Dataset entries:
[Start of section]

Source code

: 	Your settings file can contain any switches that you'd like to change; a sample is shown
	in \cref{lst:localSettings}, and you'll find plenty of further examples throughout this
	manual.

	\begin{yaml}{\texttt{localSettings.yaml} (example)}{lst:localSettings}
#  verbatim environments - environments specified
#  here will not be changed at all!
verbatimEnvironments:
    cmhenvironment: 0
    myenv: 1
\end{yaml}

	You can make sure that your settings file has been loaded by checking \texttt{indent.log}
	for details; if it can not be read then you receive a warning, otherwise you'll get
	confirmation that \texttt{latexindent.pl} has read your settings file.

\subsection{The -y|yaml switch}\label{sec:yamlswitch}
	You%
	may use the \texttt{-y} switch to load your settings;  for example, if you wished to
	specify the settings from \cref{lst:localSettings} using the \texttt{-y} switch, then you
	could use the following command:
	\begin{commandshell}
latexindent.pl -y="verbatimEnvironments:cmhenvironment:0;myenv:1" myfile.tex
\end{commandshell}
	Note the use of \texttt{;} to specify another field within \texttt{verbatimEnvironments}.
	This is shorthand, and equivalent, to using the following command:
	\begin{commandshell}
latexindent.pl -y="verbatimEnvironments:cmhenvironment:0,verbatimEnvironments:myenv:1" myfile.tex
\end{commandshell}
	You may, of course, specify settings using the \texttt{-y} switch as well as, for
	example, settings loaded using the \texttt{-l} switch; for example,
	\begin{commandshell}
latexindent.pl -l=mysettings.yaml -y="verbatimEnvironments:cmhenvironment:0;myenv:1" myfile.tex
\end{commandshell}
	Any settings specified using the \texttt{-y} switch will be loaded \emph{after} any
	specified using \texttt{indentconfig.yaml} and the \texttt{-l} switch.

[End of section]
[Start of section]

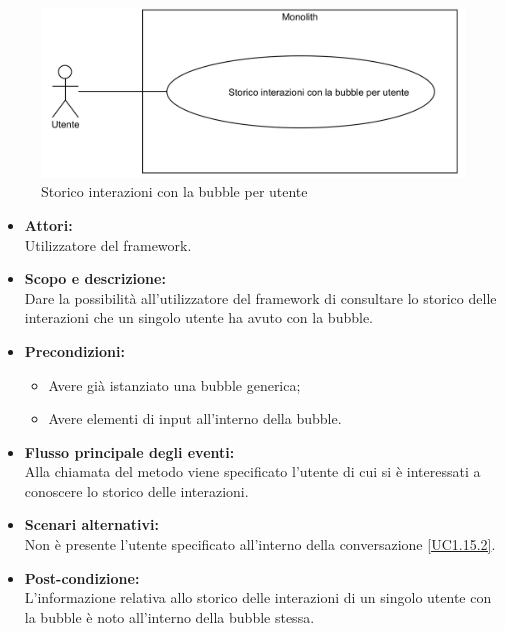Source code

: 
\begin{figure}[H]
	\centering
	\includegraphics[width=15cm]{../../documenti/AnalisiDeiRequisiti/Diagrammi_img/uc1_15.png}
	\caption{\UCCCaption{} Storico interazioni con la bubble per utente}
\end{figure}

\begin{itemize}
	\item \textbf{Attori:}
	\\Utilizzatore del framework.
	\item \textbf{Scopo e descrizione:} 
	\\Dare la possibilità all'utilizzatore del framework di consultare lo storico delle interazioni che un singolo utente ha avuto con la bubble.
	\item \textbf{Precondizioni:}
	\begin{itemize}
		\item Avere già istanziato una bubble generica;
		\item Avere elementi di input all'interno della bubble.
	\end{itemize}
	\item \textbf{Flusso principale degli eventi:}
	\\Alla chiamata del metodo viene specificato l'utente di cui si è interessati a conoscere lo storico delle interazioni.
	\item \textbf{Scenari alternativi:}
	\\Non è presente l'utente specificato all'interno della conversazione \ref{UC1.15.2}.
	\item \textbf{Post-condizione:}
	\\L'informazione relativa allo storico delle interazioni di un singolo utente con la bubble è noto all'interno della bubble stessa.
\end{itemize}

[End of section]
[Start of section]

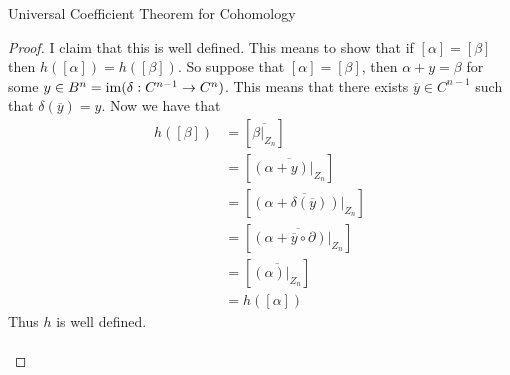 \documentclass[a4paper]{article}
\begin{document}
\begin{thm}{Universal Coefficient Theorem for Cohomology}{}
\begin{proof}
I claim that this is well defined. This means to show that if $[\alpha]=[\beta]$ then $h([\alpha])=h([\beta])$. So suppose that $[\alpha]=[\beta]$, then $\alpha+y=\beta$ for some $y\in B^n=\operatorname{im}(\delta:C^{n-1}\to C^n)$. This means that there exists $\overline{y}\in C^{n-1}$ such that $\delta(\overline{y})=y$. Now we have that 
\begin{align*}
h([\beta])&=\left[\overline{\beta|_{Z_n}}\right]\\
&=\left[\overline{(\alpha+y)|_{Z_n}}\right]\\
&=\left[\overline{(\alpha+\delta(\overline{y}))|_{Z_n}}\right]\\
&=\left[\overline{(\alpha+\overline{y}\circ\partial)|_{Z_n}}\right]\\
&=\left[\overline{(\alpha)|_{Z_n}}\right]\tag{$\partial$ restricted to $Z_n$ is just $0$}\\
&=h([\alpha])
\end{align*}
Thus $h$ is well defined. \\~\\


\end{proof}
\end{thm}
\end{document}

[End of section]

Work item:
Which lines above include "interno"? Show each of them by copying it.

Written answer:
		\item Avere elementi di input all'interno della bubble.
	\\Non è presente l'utente specificato all'interno della conversazione \ref{UC1.15.2}.
	\\L'informazione relativa allo storico delle interazioni di un singolo utente con la bubble è noto all'interno della bubble stessa.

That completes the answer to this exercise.